I've got a relative by marriage who I have just helped publish a book that's been lurking in a bottom drawer for the last 20 years*.

He's now heavily into promoting it, doing newspaper interviews, book launches etc. He's not well and getting on a bit but it seems to have given him a new lease on life.

As part of that process he asked me to track down his old best friend, who he hasn't seen in thirty odd years. I managed to do this on Facebook (old geezers apparently use it too). Now they've arranged to meet in Noosa next week.

After reading Rashmii's excellent article it occurred to me that Australia and PNG are a bit like old friends who have drifted apart and not spoken to each other for years.

If literature can bring a couple of old mates together I don't see why it shouldn't work with a couple of old, friendly countries.

*The Master Marksman by James Smith, Pukpuk Publications, 2016, available on Amazon - a rattling good read for military/political enthusiasts.

Barbara Short

The PNG-AUS Relationship - how can it be improved? By a song? Maybe! By good articles by a PNG writer in Australian papers - maybe!

Maybe, if Rashmii Bell got a job on an Australian newspaper we might get some improvement of this relationship. It would no longer be "colonial" in attitude.

Also I have just recommended to my Sepiks that they elect Allan Bird to the next Parliament and make him the Foreign Minister.He could stand up to Julie Bishop in a nice way.

PNG has now "grown up" and wants to be treated on an equal footing. It wants a better deal on trade.... with Australia buying more of its exports.. from taro up to tinned fish.

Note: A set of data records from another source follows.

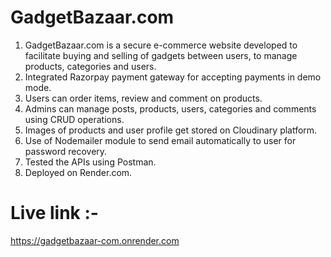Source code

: # GadgetBazaar.com
1. GadgetBazaar.com is a secure e-commerce website developed to facilitate buying and selling of gadgets between users, to manage products, categories and users.
2. Integrated Razorpay payment gateway for accepting payments in demo mode.
3. Users can order items, review and comment on products.
4. Admins can manage posts, products, users, categories and comments using CRUD operations.
5. Images of products and user profile get stored on Cloudinary platform.
6. Use of Nodemailer module to send email automatically to user for password recovery.
7. Tested the APIs using Postman.
8. Deployed on Render.com.

# Live link :-
https://gadgetbazaar-com.onrender.com
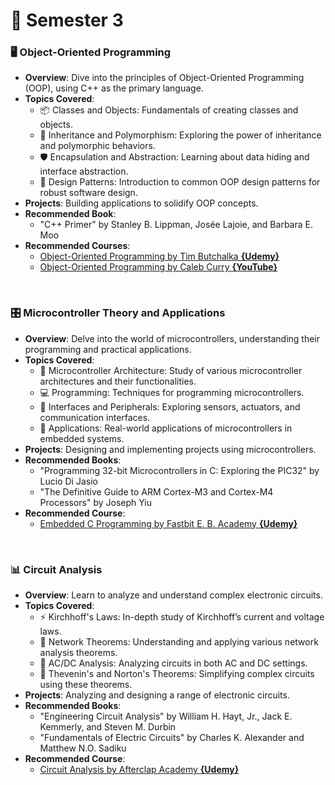 # 📙 Semester 3

### 🖥️ Object-Oriented Programming
- **Overview**: Dive into the principles of Object-Oriented Programming (OOP), using C++ as the primary language.
- **Topics Covered**:
  - 📦 Classes and Objects: Fundamentals of creating classes and objects.
  - 🔄 Inheritance and Polymorphism: Exploring the power of inheritance and polymorphic behaviors.
  - 🛡️ Encapsulation and Abstraction: Learning about data hiding and interface abstraction.
  - 🧩 Design Patterns: Introduction to common OOP design patterns for robust software design.
- **Projects**: Building applications to solidify OOP concepts.
- **Recommended Book**:
  - "C++ Primer" by Stanley B. Lippman, Josée Lajoie, and Barbara E. Moo
- **Recommended Courses**:
  - [Object-Oriented Programming by Tim Butchalka **{Udemy}**](https://www.udemy.com/course/beginning-c-plus-plus-programming/)
  - [Object-Oriented Programming by Caleb Curry **{YouTube}**](https://www.youtube.com/watch?v=_bYFu9mBnr4)

<br>

### 🎛️ Microcontroller Theory and Applications
- **Overview**: Delve into the world of microcontrollers, understanding their programming and practical applications.
- **Topics Covered**:
  - 🧠 Microcontroller Architecture: Study of various microcontroller architectures and their functionalities.
  - 💻 Programming: Techniques for programming microcontrollers.
  - 📡 Interfaces and Peripherals: Exploring sensors, actuators, and communication interfaces.
  - 🤖 Applications: Real-world applications of microcontrollers in embedded systems.
- **Projects**: Designing and implementing projects using microcontrollers.
- **Recommended Books**:
  - "Programming 32-bit Microcontrollers in C: Exploring the PIC32" by Lucio Di Jasio
  - "The Definitive Guide to ARM Cortex-M3 and Cortex-M4 Processors" by Joseph Yiu
- **Recommended Course**:
  - [Embedded C Programming by Fastbit E. B. Academy **{Udemy}**](https://www.udemy.com/course/microcontroller-embedded-c-programming/)

<br>

### 📊 Circuit Analysis
- **Overview**: Learn to analyze and understand complex electronic circuits.
- **Topics Covered**:
  - ⚡ Kirchhoff's Laws: In-depth study of Kirchhoff’s current and voltage laws.
  - 🔋 Network Theorems: Understanding and applying various network analysis theorems.
  - 📶 AC/DC Analysis: Analyzing circuits in both AC and DC settings.
  - 📐 Thevenin's and Norton's Theorems: Simplifying complex circuits using these theorems.
- **Projects**: Analyzing and designing a range of electronic circuits.
- **Recommended Books**:
  - "Engineering Circuit Analysis" by William H. Hayt, Jr., Jack E. Kemmerly, and Steven M. Durbin
  - "Fundamentals of Electric Circuits" by Charles K. Alexander and Matthew N.O. Sadiku
- **Recommended Course**:
  - [Circuit Analysis by Afterclap Academy **{Udemy}**](https://www.udemy.com/course/ac-alternating-current-circuit-analysis/)
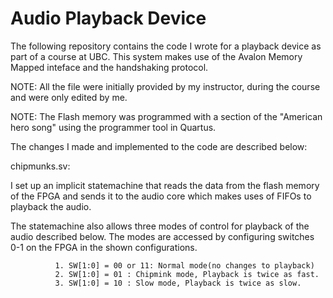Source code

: # Audio Playback Device
The following repository contains the code I wrote for a playback device as part of a course at UBC. This system makes use of the Avalon Memory Mapped inteface and the handshaking protocol.

NOTE: All the file were initially provided by my instructor, during the course and were only edited by me.

NOTE: The Flash memory was programmed with a section of the "American hero song" using the programmer tool in Quartus.

The changes I made and implemented to the code are described below:

chipmunks.sv: 

I set up an implicit statemachine that reads the data from the flash memory of the FPGA and sends it to the audio core which makes uses of FIFOs to playback the audio. 

The statemachine also allows three modes of control for playback of the audio described below. The modes are accessed by configuring switches 0-1 on the FPGA in the shown configurations.
               
              1. SW[1:0] = 00 or 11: Normal mode(no changes to playback)
              2. SW[1:0] = 01 : Chipmink mode, Playback is twice as fast.
              3. SW[1:0] = 10 : Slow mode, Playback is twice as slow.
              
 
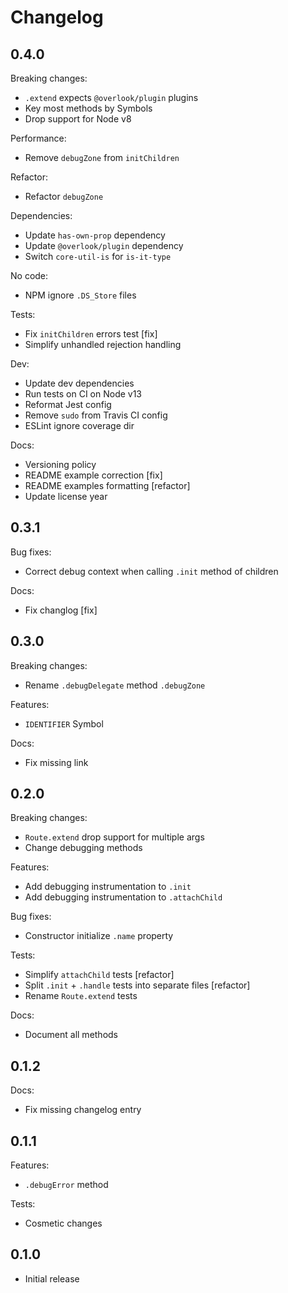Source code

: # Changelog

## 0.4.0

Breaking changes:

* `.extend` expects `@overlook/plugin` plugins
* Key most methods by Symbols
* Drop support for Node v8

Performance:

* Remove `debugZone` from `initChildren`

Refactor:

* Refactor `debugZone`

Dependencies:

* Update `has-own-prop` dependency
* Update `@overlook/plugin` dependency
* Switch `core-util-is` for `is-it-type`

No code:

* NPM ignore `.DS_Store` files

Tests:

* Fix `initChildren` errors test [fix]
* Simplify unhandled rejection handling

Dev:

* Update dev dependencies
* Run tests on CI on Node v13
* Reformat Jest config
* Remove `sudo` from Travis CI config
* ESLint ignore coverage dir

Docs:

* Versioning policy
* README example correction [fix]
* README examples formatting [refactor]
* Update license year

## 0.3.1

Bug fixes:

* Correct debug context when calling `.init` method of children

Docs:

* Fix changlog [fix]

## 0.3.0

Breaking changes:

* Rename `.debugDelegate` method `.debugZone`

Features:

* `IDENTIFIER` Symbol

Docs:

* Fix missing link

## 0.2.0

Breaking changes:

* `Route.extend` drop support for multiple args
* Change debugging methods

Features:

* Add debugging instrumentation to `.init`
* Add debugging instrumentation to `.attachChild`

Bug fixes:

* Constructor initialize `.name` property

Tests:

* Simplify `attachChild` tests [refactor]
* Split `.init` + `.handle` tests into separate files [refactor]
* Rename `Route.extend` tests

Docs:

* Document all methods

## 0.1.2

Docs:

* Fix missing changelog entry

## 0.1.1

Features:

* `.debugError` method

Tests:

* Cosmetic changes

## 0.1.0

* Initial release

Also it wants Australia to speak out against the SABL's and the logs going off to Malaysia or China or where-ever, and turning up in Sydney as lovely cheap chairs and tables!

PNG is now an adult country and is heading towards 20 million and it needs help. Its politicians think "development" is foreign investment in big mines or commercial farms. Meanwhile the regional hospitals are falling down, the village aid posts are left to the churches to stock, and the schools in the outback PNG places are very primitive!

Port Moresby zooms ahead while the regional towns like Wewak are full of partly educated, unemployed youth, with nothing to do, which naturally leads them to get involved with drugs, get very upset with life and end up fighting each other.

I'm getting off the topic.. yes, PNG writers need to be heard.. both in PNG .. in the PNG newspapers, for heaven's sake, and in Australia.